## Exercise brief
Collect all lines containing the word "bhagatjeetd" from the data.

____________

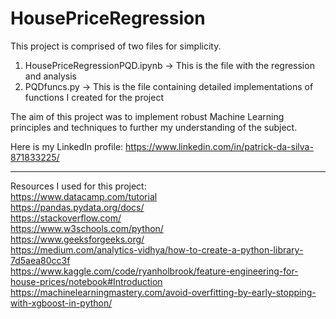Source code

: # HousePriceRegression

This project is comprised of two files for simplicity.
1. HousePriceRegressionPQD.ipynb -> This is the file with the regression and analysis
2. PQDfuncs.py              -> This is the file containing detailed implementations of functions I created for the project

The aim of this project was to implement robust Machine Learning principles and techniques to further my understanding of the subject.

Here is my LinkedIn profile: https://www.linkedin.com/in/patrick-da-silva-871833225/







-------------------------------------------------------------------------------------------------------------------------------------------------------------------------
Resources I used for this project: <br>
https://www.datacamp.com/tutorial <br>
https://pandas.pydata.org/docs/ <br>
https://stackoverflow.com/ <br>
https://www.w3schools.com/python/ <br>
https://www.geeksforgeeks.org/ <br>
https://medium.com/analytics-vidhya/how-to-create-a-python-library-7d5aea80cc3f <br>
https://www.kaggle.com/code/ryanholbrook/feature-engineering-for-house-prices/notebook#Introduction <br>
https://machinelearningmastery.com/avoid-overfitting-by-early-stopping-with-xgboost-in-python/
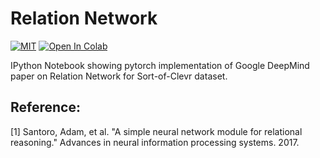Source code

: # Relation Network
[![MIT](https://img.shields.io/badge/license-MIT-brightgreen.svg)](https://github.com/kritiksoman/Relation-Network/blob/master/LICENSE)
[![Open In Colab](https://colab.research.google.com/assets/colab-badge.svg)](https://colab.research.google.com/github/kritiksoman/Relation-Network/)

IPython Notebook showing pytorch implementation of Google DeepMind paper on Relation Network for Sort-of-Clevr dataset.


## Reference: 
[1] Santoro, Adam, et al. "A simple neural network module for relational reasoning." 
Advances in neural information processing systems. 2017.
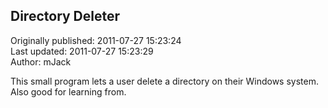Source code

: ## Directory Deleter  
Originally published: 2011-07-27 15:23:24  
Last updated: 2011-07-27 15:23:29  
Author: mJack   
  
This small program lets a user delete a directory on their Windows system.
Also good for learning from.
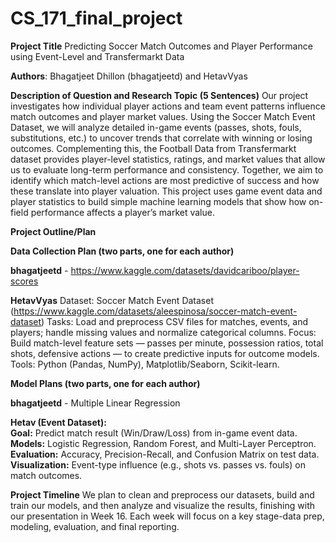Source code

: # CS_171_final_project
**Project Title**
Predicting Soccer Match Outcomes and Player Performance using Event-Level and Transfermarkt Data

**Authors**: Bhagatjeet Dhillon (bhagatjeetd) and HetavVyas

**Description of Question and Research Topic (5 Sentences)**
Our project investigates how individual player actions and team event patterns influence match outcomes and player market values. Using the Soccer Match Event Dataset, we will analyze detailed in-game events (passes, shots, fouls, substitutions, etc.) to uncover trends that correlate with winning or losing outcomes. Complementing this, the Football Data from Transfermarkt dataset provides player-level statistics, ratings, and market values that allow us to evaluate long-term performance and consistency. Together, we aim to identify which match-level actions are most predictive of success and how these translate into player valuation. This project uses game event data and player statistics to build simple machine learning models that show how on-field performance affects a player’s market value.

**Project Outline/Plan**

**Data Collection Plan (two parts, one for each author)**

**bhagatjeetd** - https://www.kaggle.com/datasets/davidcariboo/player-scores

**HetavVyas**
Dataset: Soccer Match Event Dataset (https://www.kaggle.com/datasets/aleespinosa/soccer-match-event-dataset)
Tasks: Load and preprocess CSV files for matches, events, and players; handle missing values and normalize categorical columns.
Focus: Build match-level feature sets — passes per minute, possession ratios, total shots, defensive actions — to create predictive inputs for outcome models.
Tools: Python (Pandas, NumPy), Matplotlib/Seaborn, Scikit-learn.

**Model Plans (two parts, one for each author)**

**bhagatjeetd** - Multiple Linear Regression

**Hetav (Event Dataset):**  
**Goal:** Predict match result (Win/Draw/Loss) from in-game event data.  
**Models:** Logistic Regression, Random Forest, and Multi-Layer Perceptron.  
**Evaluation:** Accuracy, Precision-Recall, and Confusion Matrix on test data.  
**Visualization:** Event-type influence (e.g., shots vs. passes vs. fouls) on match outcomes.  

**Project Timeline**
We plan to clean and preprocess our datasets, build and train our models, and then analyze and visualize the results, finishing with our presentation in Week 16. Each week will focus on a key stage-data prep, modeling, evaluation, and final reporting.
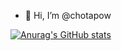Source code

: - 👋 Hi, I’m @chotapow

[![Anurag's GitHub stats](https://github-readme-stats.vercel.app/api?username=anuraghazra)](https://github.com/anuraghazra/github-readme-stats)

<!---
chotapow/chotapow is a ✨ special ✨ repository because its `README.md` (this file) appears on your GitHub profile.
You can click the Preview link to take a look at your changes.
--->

____________

## Written answer
**Authors**: Bhagatjeet Dhillon (bhagatjeetd) and HetavVyas
**bhagatjeetd** - https://www.kaggle.com/datasets/davidcariboo/player-scores
**bhagatjeetd** - Multiple Linear Regression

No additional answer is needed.